First light found me at the historic Bendigo gold mining area, just 20 mins. from home, on the lower Dunstan Mountains. Although I go there often, today I was lucky to find some new areas to fossic amongst...

I presume it got it's name from it's Australian counterpart, but it was actually made up of two towns at least: Welshtown and the lower altitude Logantown. We'd had very heavy rain overnight and I've never seen this area, known as the driest in New Zealand, so wet...

It's not good for the normally dry walls to get this damp. Without a roof and eves they would not last long in a less dry climate...

The Bendigo gold mining area is just riddled with mine shafts. Some are so deep it takes ages to hear a dropped stone land at the bottom. However some are more horizontal, or follow a natural feature like this very deep crack which has been throughly exploited mining wise, and now overgrown...

I wonder what this fancy building, with the steps beyond, was for? It overlooks the Matilda stamping battery site [long gone, but the foundations and stonework to support these huge structures is still there]...bendigo-5.jpg

A tipping dray at Logantown - I suspect it's a relic of more recent farming days, than left over from the 1860s...

This small flat area was the site of Logantown, which was developed in 1869.

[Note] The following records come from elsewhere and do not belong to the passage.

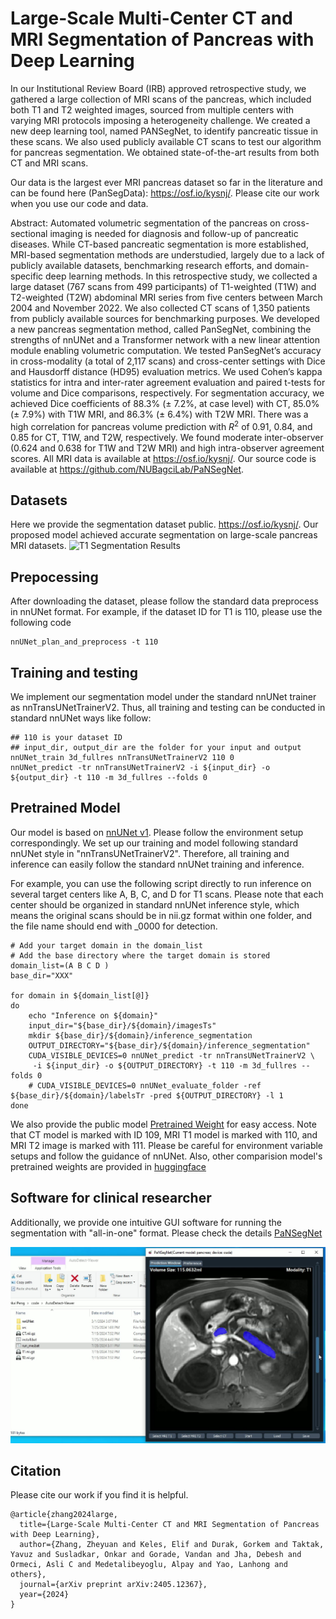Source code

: # Large-Scale Multi-Center CT and MRI Segmentation of Pancreas with Deep Learning

In our Institutional Review Board (IRB) approved retrospective study, we gathered a large collection of MRI scans of the pancreas, which included both T1 and T2 weighted images, sourced from multiple centers with varying MRI protocols imposing a heterogeneity challenge. We created a new deep learning tool, named PANSegNet, to identify pancreatic tissue in these scans. We also used publicly available CT scans to test our algorithm for pancreas segmentation. We obtained state-of-the-art results from both CT and MRI scans.

Our data is the largest ever MRI pancreas dataset so far in the literature and can be found here (PanSegData): https://osf.io/kysnj/.
Please cite our work when you use our code and data.

Abstract:
Automated volumetric segmentation of the pancreas on cross-sectional imaging is needed for diagnosis and follow-up of pancreatic diseases. While CT-based pancreatic segmentation is more established, MRI-based segmentation methods are understudied, largely due to a lack of publicly available datasets, benchmarking research efforts, and domain-specific deep learning methods. In this retrospective study, we collected a large dataset (767 scans from 499 participants) of T1-weighted (T1W) and T2-weighted (T2W) abdominal MRI series from five centers between March 2004 and November 2022. We also collected CT scans of 1,350 patients from publicly available sources for benchmarking purposes. We developed a new pancreas segmentation method, called PanSegNet, combining the strengths of nnUNet and a Transformer network with a new linear attention module enabling volumetric computation. We tested PanSegNet’s accuracy in cross-modality (a total of 2,117 scans) and cross-center settings with Dice and Hausdorff distance (HD95) evaluation metrics. We used Cohen’s kappa statistics for intra and inter-rater agreement evaluation and paired t-tests for volume and Dice comparisons, respectively. For segmentation accuracy, we achieved Dice coefficients of 88.3% (± 7.2%, at case level) with CT, 85.0% (± 7.9%) with T1W MRI, and 86.3% (± 6.4%) with T2W MRI. There was a high correlation for pancreas volume prediction with $R^2$ of 0.91, 0.84, and 0.85 for CT, T1W, and T2W, respectively. We found moderate inter-observer (0.624 and 0.638 for T1W and T2W MRI) and high intra-observer agreement scores. All MRI data is available at https://osf.io/kysnj/. Our source code is available at https://github.com/NUBagciLab/PaNSegNet.



## Datasets
Here we provide the segmentation dataset public.
https://osf.io/kysnj/. Our proposed model achieved accurate segmentation on large-scale pancreas MRI datasets.
![T1 Segmentation Results](./assets/T1_Segmentation_Visualization.png)

## Prepocessing
After downloading the dataset, please follow the standard data preprocess in nnUNet format. For example, if the dataset ID for T1 is 110, please use the following code
``` shell
nnUNet_plan_and_preprocess -t 110
```
## Training and testing
We implement our segmentation model under the standard nnUNet trainer as nnTransUNetTrainerV2. Thus, all training and testing can be conducted in standard nnUNet ways like follow:
``` shell
## 110 is your dataset ID
## input_dir, output_dir are the folder for your input and output
nnUNet_train 3d_fullres nnTransUNetTrainerV2 110 0
nnUNet_predict -tr nnTransUNetTrainerV2 -i ${input_dir} -o ${output_dir} -t 110 -m 3d_fullres --folds 0
```

## Pretrained Model

Our model is based on [nnUNet v1](https://github.com/MIC-DKFZ/nnUNet/tree/nnunetv1). Please follow the environment setup correspondingly. We set up our training and model following standard nnUNet style in "nnTransUNetTrainerV2". Therefore, all training and inference can easily follow the standard nnUNet training and inference.

For example, you can use the following script directly to run inference on several target centers like A, B, C, and D for T1 scans. Please note that each center should be organized in standard nnUNet inference style, which means the original scans should be in nii.gz format within one folder, and the file name should end with _0000 for detection.

```shell
# Add your target domain in the domain_list
# Add the base directory where the target domain is stored
domain_list=(A B C D )
base_dir="XXX"

for domain in ${domain_list[@]}
do
    echo "Inference on ${domain}"
    input_dir="${base_dir}/${domain}/imagesTs"
    mkdir ${base_dir}/${domain}/inference_segmentation
    OUTPUT_DIRECTORY="${base_dir}/${domain}/inference_segmentation"
    CUDA_VISIBLE_DEVICES=0 nnUNet_predict -tr nnTransUNetTrainerV2 \
     -i ${input_dir} -o ${OUTPUT_DIRECTORY} -t 110 -m 3d_fullres --folds 0
    # CUDA_VISIBLE_DEVICES=0 nnUNet_evaluate_folder -ref ${base_dir}/${domain}/labelsTr -pred ${OUTPUT_DIRECTORY} -l 1
done
```

We also provide the public model [Pretrained Weight](https://drive.google.com/drive/folders/1TDuQglEWmUkBDtz5_IAjrCKQzlsYFm-v?usp=sharing) for easy access. Note that CT model is marked with ID 109, MRI T1 model is marked with 110, and MRI T2 image is marked with 111. Please be careful for environment variable setups and follow the guidance of nnUNet. Also, other comparision model's pretrained weights are provided in [huggingface](https://huggingface.co/onkarsus13/Northwestern_pan_seg/tree/main)


## Software for clinical researcher

Additionally, we provide one intuitive GUI software for running the segmentation with "all-in-one" format. Please check the details [PaNSegNet](./software/guidance.md)

![Easy GUI](./assets/GUI.jpg)


## Citation

Please cite our work if you find it is helpful.
```
@article{zhang2024large,
  title={Large-Scale Multi-Center CT and MRI Segmentation of Pancreas with Deep Learning},
  author={Zhang, Zheyuan and Keles, Elif and Durak, Gorkem and Taktak, Yavuz and Susladkar, Onkar and Gorade, Vandan and Jha, Debesh and Ormeci, Asli C and Medetalibeyoglu, Alpay and Yao, Lanhong and others},
  journal={arXiv preprint arXiv:2405.12367},
  year={2024}
}
```
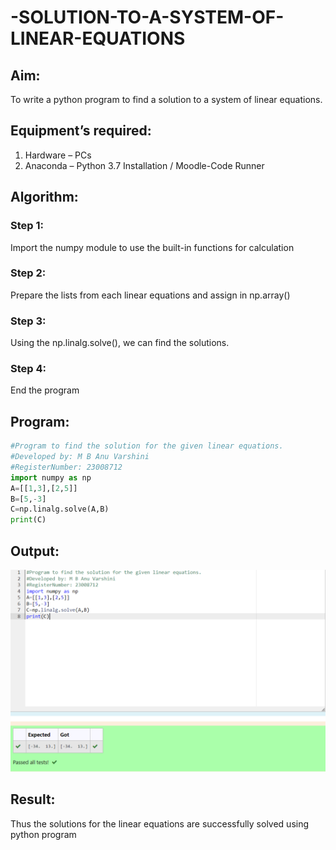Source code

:# -SOLUTION-TO-A-SYSTEM-OF-LINEAR-EQUATIONS
## Aim:
To write a python program to find a solution to a system of linear equations.
## Equipment’s required:
1. 	Hardware – PCs
2. 	Anaconda – Python 3.7 Installation / Moodle-Code Runner
## Algorithm:
### Step 1: 
Import the numpy module to use the built-in functions for calculation
### Step 2: 
Prepare the lists from each linear equations and assign in np.array()
### Step 3: 
Using the np.linalg.solve(), we can find the solutions.
### Step 4: 
End the program
## Program:
```PYTHON
#Program to find the solution for the given linear equations.
#Developed by: M B Anu Varshini
#RegisterNumber: 23008712
import numpy as np
A=[[1,3],[2,5]]
B=[5,-3]
C=np.linalg.solve(A,B)
print(C)
```

## Output:
![output](./linear.png)
## Result: 
Thus the solutions for the linear equations are successfully solved using python program

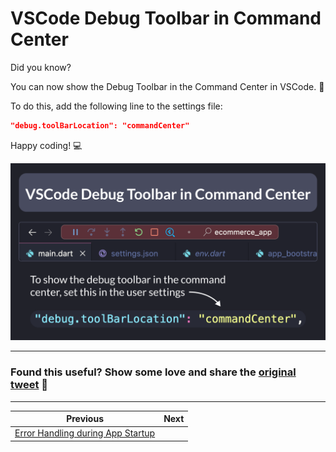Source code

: # VSCode Debug Toolbar in Command Center

Did you know?

You can now show the Debug Toolbar in the Command Center in VSCode. 🎉

To do this, add the following line to the settings file:

```json
"debug.toolBarLocation": "commandCenter"
```

Happy coding! 💻

![](129.png)

---

### Found this useful? Show some love and share the [original tweet](https://twitter.com/biz84/status/1720070673413054484) 🙏

---

| Previous | Next |
| -------- | ---- |
| [Error Handling during App Startup](../0128-error-handling-app-startup/index.md) |  |
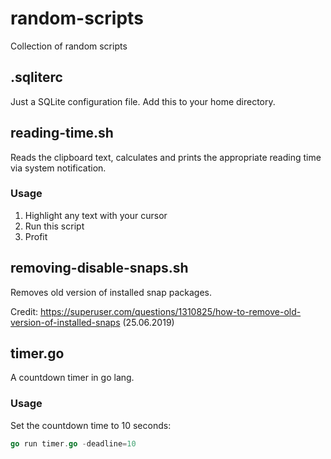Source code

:# random-scripts

Collection of random scripts 

## .sqliterc

Just a SQLite configuration file. Add this to your home directory.

## reading-time.sh

Reads the clipboard text, calculates and prints the appropriate reading time via system notification.

### Usage

1. Highlight any text with your cursor
2. Run this script
3. Profit

## removing-disable-snaps.sh

Removes old version of installed snap packages.

Credit: https://superuser.com/questions/1310825/how-to-remove-old-version-of-installed-snaps (25.06.2019)

## timer.go

A countdown timer in go lang.

### Usage

Set the countdown time to 10 seconds:

```go
go run timer.go -deadline=10
```
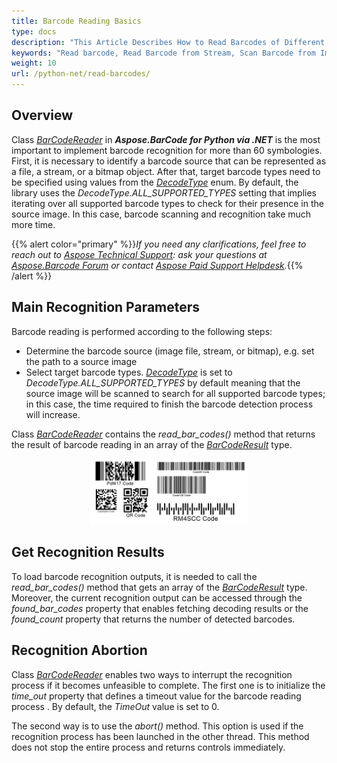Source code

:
 ```yaml
---
title: Barcode Reading Basics
type: docs
description: "This Article Describes How to Read Barcodes of Different Symbologies from Images or Stream and How to Recognize All 1D Barcodes Presented in an Image"
keywords: "Read barcode, Read Barcode from Stream, Scan Barcode from Image, Many Barcodes in One Image, Read PDF417 Barcode, Aspose.BarCode, Read Barcodes in Python"
weight: 10
url: /python-net/read-barcodes/
---
```


## **Overview**
Class [*BarCodeReader*](/barcode/python-net/api-reference/aspose.barcode.barcoderecognition/barcodereader/) in ***Aspose.BarCode for Python via .NET*** is the most important to implement barcode recognition for more than 60 symbologies. First, it is necessary to identify a barcode source that can be represented as a file, a stream, or a bitmap object. After that, target barcode types need to be specified using values from the [*DecodeType*](/barcode/python-net/api-reference/aspose.barcode.barcoderecognition/decodetype/) enum. By default, the library uses the *DecodeType.ALL_SUPPORTED_TYPES* setting that implies iterating over all supported barcode types to check for their presence in the source image. In this case, barcode scanning and recognition take much more time. 


{{% alert color="primary" %}}*If you need any clarifications, feel free to reach out to [Aspose Technical Support](/barcode/python-net/technical-support/): ask your questions at [Aspose.Barcode Forum](https://forum.aspose.com/c/barcode/13) or contact [Aspose Paid Support Helpdesk](https://helpdesk.aspose.com/).*{{% /alert %}}

## **Main Recognition Parameters**
Barcode reading is performed according to the following steps:
-	Determine the barcode source (image file, stream, or bitmap), e.g. set the path to a source image
-	Select target barcode types. [*DecodeType*](/barcode/python-net/api-reference/aspose.barcode.barcoderecognition/decodetype/) is set to *DecodeType.ALL_SUPPORTED_TYPES* by default meaning that the source image will be scanned to search for all supported barcode types; in this case, the time required to finish the barcode detection process will increase.  
  
Class [*BarCodeReader*](/barcode/python-net/api-reference/aspose.barcode.barcoderecognition/barcodereader/) contains the *read_bar_codes()* method that returns the result of barcode reading in an array of the [*BarCodeResult*](/barcode/python-net/api-reference/aspose.barcode.barcoderecognition/barcoderesult/) type.  

<p align="center"><img src="multiple_codes.png" hight="50%" width="50%"></p>  

  
## **Get Recognition Results**
To load barcode recognition outputs, it is needed to call the *read_bar_codes()* method that gets an array of the [*BarCodeResult*](/barcode/python-net/api-reference/aspose.barcode.barcoderecognition/barcoderesult/) type. Moreover, the current recognition output can be accessed through the *found_bar_codes* property that enables fetching decoding results or the *found_count* property that returns the number of detected barcodes.  
   
## **Recognition Abortion**
Class [*BarCodeReader*](/barcode/python-net/api-reference/aspose.barcode.barcoderecognition/barcodereader/) enables two ways to interrupt the recognition process if it becomes unfeasible to complete. The first one is to initialize the *time_out* property that defines a timeout value for the barcode reading process . By default, the *TimeOut* value is set to 0.  
  
The second way is to use the *abort()* method. This option is used if the recognition process has been launched in the other thread. This method does not stop the entire process and returns controls immediately.  

  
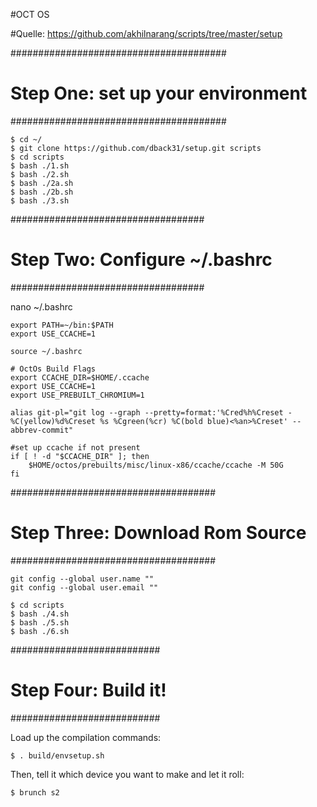 #OCT OS

#Quelle: https://github.com/akhilnarang/scripts/tree/master/setup

#######################################
#  Step One: set up your environment  #
#######################################

```
$ cd ~/
$ git clone https://github.com/dback31/setup.git scripts
$ cd scripts
$ bash ./1.sh
$ bash ./2.sh
$ bash ./2a.sh
$ bash ./2b.sh
$ bash ./3.sh
```

###################################
#  Step Two: Configure ~/.bashrc  #
###################################

nano ~/.bashrc

```
export PATH=~/bin:$PATH
export USE_CCACHE=1
```

```
source ~/.bashrc
```

```
# OctOs Build Flags
export CCACHE_DIR=$HOME/.ccache
export USE_CCACHE=1
export USE_PREBUILT_CHROMIUM=1

alias git-pl="git log --graph --pretty=format:'%Cred%h%Creset -%C(yellow)%d%Creset %s %Cgreen(%cr) %C(bold blue)<%an>%Creset' --abbrev-commit"

#set up ccache if not present
if [ ! -d "$CCACHE_DIR" ]; then
    $HOME/octos/prebuilts/misc/linux-x86/ccache/ccache -M 50G
fi
```

#####################################
#  Step Three: Download Rom Source  #
#####################################

```
git config --global user.name ""
git config --global user.email ""
```

```
$ cd scripts
$ bash ./4.sh
$ bash ./5.sh
$ bash ./6.sh
```

###########################
#  Step Four: Build it!   #
###########################

Load up the compilation commands:
```
$ . build/envsetup.sh
```

Then, tell it which device you want to make and let it roll:
```
$ brunch s2
```
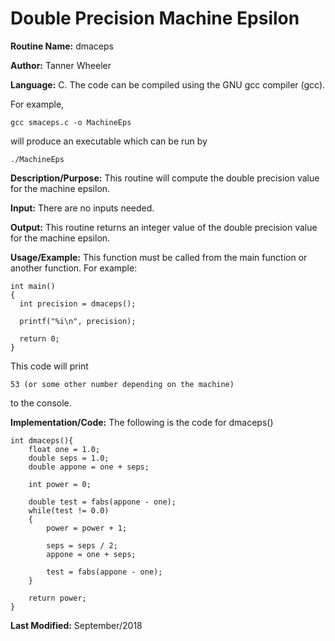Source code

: # Double Precision Machine Epsilon

**Routine Name:**           dmaceps

**Author:** Tanner Wheeler

**Language:** C. The code can be compiled using the GNU gcc compiler (gcc).

For example,

    gcc smaceps.c -o MachineEps

will produce an executable which can be run by

    ./MachineEps

**Description/Purpose:** This routine will compute the double precision value for the machine epsilon.

**Input:** There are no inputs needed.

**Output:** This routine returns an integer value of the double precision value for the machine epsilon.

**Usage/Example:**
This function must be called from the main function or another function. For example:

```
int main()
{
  int precision = dmaceps();
  
  printf("%i\n", precision);
  
  return 0;
}
```
This code will print
```
53 (or some other number depending on the machine)
```
to the console.

**Implementation/Code:** The following is the code for dmaceps()
```
int dmaceps(){
    float one = 1.0;
    double seps = 1.0;
    double appone = one + seps;

    int power = 0;

    double test = fabs(appone - one);
    while(test != 0.0)
    {
        power = power + 1;

        seps = seps / 2;
        appone = one + seps;

        test = fabs(appone - one);
    }
    
    return power;
}
```
**Last Modified:** September/2018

It was simply an irregular line of corrugated iron buildings, with seven hotels, four general stores, two butchers, a bakery, a drapery and a Temperance restaurant. Most of these businesses were gone by 1872

The mine manager's house at Logantown...

This little cottage, still lived in, is lower down near the Cromwell/Tarras road - history of a later flavour really. Today it's all about grapes..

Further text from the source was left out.